SUBJECTS: Government's failure to act on child care waiting lists, Palestine, Liberal chaos and division
SHADOW MINISTER FOR EARLY CHILDHOOD EDUCATION AND DEVELOPMENT: We have not seen a single government in Australia’s recent history that has gone so long without doing a single thing to help Australian families when it comes to affordable, accessible child care. The Turnbull Government holds that record. And today we learn they’re likely to make it even harder for Australian families.
Their own projections show that an additional 300,000 child care places will be required in the coming years, yet the government have absolutely no policy to assist more places. The Turnbull government clearly doesn’t see child care policy as a priority – they see it as some sort of welfare support, which we know is not at the top of their list. What they need to recognise is that it is critical education policy, early childhood education, but also it’s critical economic policy. If there are not the places for Australian children, then Australian parents cannot participate in the workforce.

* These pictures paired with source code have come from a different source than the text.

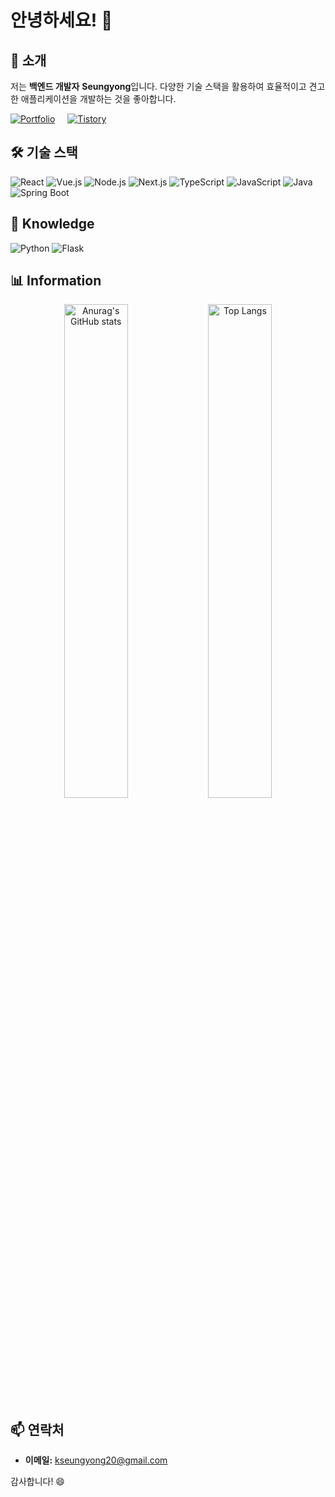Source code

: # 안녕하세요! 👋

## 💼 소개
저는 **백엔드 개발자** **Seungyong**입니다. 다양한 기술 스택을 활용하여 효율적이고 견고한 애플리케이션을 개발하는 것을 좋아합니다.

<div style="display: flex; gap: 20px; margin-top: 10px;">
  <!-- Notion Badge -->
  <a href="https://www.notion.so/9083b3565fb9478ead59bfe8bc7d3ebb?pvs=4" target="_blank">
    <img src="https://img.shields.io/badge/Notion%20Page-000000?logo=notion&logoColor=white" alt="Portfolio" />
  </a>
  <!-- Tistory Badge -->
  <a href="https://seungyong20.tistory.com" target="_blank">
    <img src="https://img.shields.io/badge/Tistory-1e1e1e?logo=tistory&logoColor=white" alt="Tistory" />
  </a>
</div>

## 🛠 기술 스택
<div>
  <img src="https://img.shields.io/badge/-React-61DAFB?logo=react&logoColor=white" alt="React" />
  <img src="https://img.shields.io/badge/-Vue.js-4FC08D?logo=vue.js&logoColor=white" alt="Vue.js" />
  <img src="https://img.shields.io/badge/-Node.js-339933?logo=node.js&logoColor=white" alt="Node.js" />
  <img src="https://img.shields.io/badge/-Next.js-000000?logo=next.js&logoColor=white" alt="Next.js" />
  <img src="https://img.shields.io/badge/-TypeScript-3178C6?logo=typescript&logoColor=white" alt="TypeScript" />
  <img src="https://img.shields.io/badge/-JavaScript-F7DF1E?logo=javascript&logoColor=black" alt="JavaScript" />
  <img src="https://img.shields.io/badge/-Java-007396?logo=java&logoColor=white" alt="Java" />
  <img src="https://img.shields.io/badge/-Spring%20Boot-6DB33F?logo=springboot&logoColor=white" alt="Spring Boot" />
</div>

## 🧠 Knowledge
<div>
  <img src="https://img.shields.io/badge/-Python-3776AB?logo=python&logoColor=white" alt="Python" />
  <img src="https://img.shields.io/badge/-Flask-000000?logo=flask&logoColor=white" alt="Flask" />
</div>

## 📊 Information
<div align="center">
  <img src="https://github-readme-stats.vercel.app/api?username=seungyong&show_icons=true&theme=dracula" alt="Anurag's GitHub stats" width="45%" />
  <img src="https://github-readme-stats.vercel.app/api/top-langs/?username=seungyong&layout=compact&theme=dracula" alt="Top Langs" width="45%" />
</div>

## 📫 연락처
- **이메일:** [kseungyong20@gmail.com](mailto:kseungyong20@gmail.com)

감사합니다! 😄

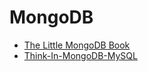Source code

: # MongoDB

- [The Little MongoDB Book](https://github.com/lazecoding/Note/blob/main/note/articles/mongodb/The-Little-MongoDB-Book.md)
- [Think-In-MongoDB-MySQL](https://github.com/lazecoding/Note/blob/main/note/articles/mongodb/Think-In-MongoDB-MySQL.md)
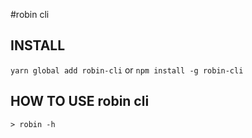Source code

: #robin cli

## INSTALL
`yarn global add robin-cli` or `npm install -g robin-cli`

## HOW TO USE robin cli
`> robin -h`
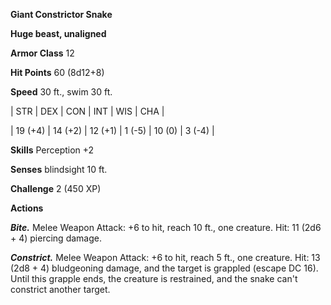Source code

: **Giant Constrictor Snake**

**Huge beast, unaligned**

**Armor Class** 12

**Hit Points** 60 (8d12+8)

**Speed** 30 ft., swim 30 ft.

|   STR   |   DEX   |   CON   |   INT   |   WIS   |   CHA   |
  
| 19 (+4) | 14 (+2) | 12 (+1) | 1 (-5) | 10 (0) | 3 (-4) |

**Skills** Perception +2

**Senses** blindsight 10 ft.

**Challenge** 2 (450 XP)

**Actions**

***Bite.*** Melee Weapon Attack: +6 to hit, reach 10 ft., one creature. Hit: 11 (2d6 + 4) piercing damage.

***Constrict.*** Melee Weapon Attack: +6 to hit, reach 5 ft., one creature. Hit: 13 (2d8 + 4) bludgeoning damage, and the target is grappled (escape DC 16). Until this grapple ends, the creature is restrained, and the snake can't constrict another target.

New figures released today show that an additional 300,000 places will be required in just the next few years for Australian parents to be able to return to work. That is, we need to be building something in the order of 1,600 new child care services across Australia. But I’m sure that parents who are already on waiting lists are struggling to see where these construction sites are under way.

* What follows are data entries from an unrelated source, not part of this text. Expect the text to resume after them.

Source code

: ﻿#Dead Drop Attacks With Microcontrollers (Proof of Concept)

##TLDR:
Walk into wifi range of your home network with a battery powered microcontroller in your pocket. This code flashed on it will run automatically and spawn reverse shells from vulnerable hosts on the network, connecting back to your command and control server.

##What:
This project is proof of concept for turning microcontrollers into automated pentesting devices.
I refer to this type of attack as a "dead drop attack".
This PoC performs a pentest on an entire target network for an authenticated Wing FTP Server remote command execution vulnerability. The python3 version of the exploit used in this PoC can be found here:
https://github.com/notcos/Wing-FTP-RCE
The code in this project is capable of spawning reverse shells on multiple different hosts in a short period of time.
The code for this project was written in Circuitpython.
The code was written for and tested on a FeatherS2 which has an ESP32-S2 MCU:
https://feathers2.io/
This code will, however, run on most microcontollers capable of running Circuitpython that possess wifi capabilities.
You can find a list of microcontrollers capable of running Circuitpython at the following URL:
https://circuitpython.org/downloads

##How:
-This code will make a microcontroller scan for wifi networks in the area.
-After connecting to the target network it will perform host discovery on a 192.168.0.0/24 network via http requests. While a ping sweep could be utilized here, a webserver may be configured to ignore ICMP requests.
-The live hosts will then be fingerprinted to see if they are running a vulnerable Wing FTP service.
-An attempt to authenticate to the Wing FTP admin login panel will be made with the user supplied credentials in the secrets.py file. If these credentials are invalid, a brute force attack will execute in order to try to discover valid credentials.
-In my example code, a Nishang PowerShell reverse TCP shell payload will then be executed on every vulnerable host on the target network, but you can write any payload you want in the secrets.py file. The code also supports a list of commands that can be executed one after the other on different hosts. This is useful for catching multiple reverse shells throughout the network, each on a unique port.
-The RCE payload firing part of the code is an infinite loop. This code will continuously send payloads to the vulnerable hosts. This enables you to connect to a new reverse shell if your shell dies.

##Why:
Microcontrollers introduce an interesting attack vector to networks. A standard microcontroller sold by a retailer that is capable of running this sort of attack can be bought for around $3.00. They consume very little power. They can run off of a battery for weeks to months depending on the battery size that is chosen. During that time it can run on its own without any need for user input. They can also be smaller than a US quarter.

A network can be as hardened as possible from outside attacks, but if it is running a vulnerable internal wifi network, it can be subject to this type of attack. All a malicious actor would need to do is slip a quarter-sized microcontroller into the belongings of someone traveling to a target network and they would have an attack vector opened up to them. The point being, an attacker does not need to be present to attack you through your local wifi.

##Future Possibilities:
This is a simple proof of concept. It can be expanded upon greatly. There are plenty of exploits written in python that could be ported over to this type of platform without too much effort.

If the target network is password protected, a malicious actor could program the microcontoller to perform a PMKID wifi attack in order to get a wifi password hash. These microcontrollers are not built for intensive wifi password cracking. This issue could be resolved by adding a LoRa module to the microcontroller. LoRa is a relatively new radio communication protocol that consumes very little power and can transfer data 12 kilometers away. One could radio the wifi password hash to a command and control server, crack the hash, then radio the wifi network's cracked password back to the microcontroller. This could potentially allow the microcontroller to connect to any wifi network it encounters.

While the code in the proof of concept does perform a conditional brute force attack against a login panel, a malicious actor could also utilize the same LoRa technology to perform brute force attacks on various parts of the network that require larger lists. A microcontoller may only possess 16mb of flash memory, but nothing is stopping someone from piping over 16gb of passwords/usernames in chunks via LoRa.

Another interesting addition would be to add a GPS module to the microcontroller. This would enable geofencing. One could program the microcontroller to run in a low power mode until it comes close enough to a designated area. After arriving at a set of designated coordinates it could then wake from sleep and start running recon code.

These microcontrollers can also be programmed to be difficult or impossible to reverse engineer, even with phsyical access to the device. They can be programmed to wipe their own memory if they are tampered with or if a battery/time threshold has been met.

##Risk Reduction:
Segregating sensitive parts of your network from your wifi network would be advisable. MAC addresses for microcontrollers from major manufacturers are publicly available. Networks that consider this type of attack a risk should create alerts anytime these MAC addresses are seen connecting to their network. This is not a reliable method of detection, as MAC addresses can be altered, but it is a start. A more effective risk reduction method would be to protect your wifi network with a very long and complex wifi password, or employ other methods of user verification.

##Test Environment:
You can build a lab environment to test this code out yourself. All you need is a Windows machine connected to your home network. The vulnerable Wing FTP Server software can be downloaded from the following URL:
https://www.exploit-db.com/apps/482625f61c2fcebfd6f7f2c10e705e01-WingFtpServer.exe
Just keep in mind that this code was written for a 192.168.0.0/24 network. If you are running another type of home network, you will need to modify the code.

Because we know that this government has absolutely no plans for addressing waiting lists, it has absolutely no plans for increasing accessibility of child care, and this government sadly has absolutely no plans to increase support for Australian families.
We know that the government’s own figures show that the time for talking is long overdue. The time for the government to act on critically important child care policy is here.

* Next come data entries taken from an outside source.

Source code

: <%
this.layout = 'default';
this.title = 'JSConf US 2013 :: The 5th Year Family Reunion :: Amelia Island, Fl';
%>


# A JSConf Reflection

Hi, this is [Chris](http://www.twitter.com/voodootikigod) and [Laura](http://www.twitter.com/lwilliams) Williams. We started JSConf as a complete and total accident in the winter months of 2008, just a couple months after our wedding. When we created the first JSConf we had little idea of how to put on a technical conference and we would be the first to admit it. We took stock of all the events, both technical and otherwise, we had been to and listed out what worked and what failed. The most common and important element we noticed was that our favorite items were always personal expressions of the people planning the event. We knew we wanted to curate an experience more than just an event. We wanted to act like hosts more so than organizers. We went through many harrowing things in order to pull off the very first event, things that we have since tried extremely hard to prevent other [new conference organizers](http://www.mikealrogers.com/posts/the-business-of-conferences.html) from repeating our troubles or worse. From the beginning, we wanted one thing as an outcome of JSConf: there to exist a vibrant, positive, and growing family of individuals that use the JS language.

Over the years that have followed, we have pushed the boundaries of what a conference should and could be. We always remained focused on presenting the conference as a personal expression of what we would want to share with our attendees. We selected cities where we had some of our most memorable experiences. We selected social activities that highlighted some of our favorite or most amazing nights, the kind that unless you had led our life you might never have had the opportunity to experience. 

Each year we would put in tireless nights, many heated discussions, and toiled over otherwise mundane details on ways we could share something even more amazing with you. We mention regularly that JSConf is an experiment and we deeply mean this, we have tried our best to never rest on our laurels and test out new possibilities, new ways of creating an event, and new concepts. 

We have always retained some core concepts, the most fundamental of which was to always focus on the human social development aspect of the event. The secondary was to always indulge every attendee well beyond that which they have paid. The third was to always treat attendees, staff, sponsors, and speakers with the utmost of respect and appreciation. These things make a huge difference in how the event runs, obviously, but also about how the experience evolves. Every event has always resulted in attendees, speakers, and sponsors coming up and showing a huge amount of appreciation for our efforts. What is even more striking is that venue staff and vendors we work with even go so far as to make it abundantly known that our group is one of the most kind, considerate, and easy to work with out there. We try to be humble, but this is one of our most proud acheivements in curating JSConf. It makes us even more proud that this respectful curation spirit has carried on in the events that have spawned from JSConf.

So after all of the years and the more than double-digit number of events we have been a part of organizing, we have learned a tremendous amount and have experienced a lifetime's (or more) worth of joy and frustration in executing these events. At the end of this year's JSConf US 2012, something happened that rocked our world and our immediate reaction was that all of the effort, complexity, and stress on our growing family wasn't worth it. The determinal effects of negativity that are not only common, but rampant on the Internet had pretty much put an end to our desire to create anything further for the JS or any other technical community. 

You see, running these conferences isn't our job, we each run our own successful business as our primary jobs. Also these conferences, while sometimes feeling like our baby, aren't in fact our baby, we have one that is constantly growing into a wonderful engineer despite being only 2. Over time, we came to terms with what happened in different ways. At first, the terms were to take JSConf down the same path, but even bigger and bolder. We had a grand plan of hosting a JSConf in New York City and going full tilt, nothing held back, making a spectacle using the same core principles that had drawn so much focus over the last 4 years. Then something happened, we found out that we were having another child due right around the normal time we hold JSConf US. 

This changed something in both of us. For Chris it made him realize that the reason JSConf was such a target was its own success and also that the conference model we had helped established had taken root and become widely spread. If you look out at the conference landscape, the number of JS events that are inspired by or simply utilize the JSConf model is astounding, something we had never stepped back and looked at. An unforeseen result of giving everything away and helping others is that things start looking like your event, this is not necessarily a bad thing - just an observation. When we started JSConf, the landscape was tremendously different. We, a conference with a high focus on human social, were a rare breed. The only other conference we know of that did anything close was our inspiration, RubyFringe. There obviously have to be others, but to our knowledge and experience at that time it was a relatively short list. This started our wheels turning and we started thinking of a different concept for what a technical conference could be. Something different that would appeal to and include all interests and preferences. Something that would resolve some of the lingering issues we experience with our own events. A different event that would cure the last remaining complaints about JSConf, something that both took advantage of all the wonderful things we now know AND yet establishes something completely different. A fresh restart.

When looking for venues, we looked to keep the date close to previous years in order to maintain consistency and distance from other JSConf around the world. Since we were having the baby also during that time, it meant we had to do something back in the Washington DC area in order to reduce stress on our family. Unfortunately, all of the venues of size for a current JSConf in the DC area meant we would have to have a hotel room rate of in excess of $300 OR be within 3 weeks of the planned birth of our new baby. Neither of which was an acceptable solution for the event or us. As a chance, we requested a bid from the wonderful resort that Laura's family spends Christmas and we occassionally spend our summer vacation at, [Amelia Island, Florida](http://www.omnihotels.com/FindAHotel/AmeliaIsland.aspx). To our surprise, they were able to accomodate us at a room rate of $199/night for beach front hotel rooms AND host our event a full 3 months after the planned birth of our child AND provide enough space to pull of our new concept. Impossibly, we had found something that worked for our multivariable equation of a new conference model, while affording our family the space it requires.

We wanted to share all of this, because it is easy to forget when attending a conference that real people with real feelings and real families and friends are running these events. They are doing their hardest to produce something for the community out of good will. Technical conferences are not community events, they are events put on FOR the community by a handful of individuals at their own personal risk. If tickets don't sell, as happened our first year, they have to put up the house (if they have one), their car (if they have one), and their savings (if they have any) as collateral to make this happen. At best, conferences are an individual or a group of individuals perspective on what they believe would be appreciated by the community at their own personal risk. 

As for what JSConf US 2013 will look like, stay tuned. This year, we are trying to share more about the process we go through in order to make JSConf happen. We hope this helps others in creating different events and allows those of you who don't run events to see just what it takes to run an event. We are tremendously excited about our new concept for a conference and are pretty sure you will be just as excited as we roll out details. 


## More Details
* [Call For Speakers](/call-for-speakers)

JOURNALIST: We spoke with Simon Birmingham a short time ago and he said that those figures are bogus, that you haven’t read them correctly, and that they are actually funding - what they put in the mid-year budget review is that they are actually funding 300,00 extra places. Is that your understanding?
ELLIS: The problem that Simon Birmingham has is that these are his own figures, these are the figures that the government released. It’s one thing to fund places, but if the services don’t exist, then that is of no assistance to any parent. Now today, across Australia, we have parents who are struggling on waiting lists for one year, two years, or up to three years already. How are those parents going to feel when they learn that an additional 300,000 places are required and all the Minister can do is play politics and not offer a single solution.
JOURNALIST: Tony Abbott is obviously calling for a cut in aid to the Palestinian authority, apparently it’s $40 million a year at the moment, and he’s also calling for the embassy to possibly be moved from Tel Aviv to Jerusalem. What are your thoughts on that?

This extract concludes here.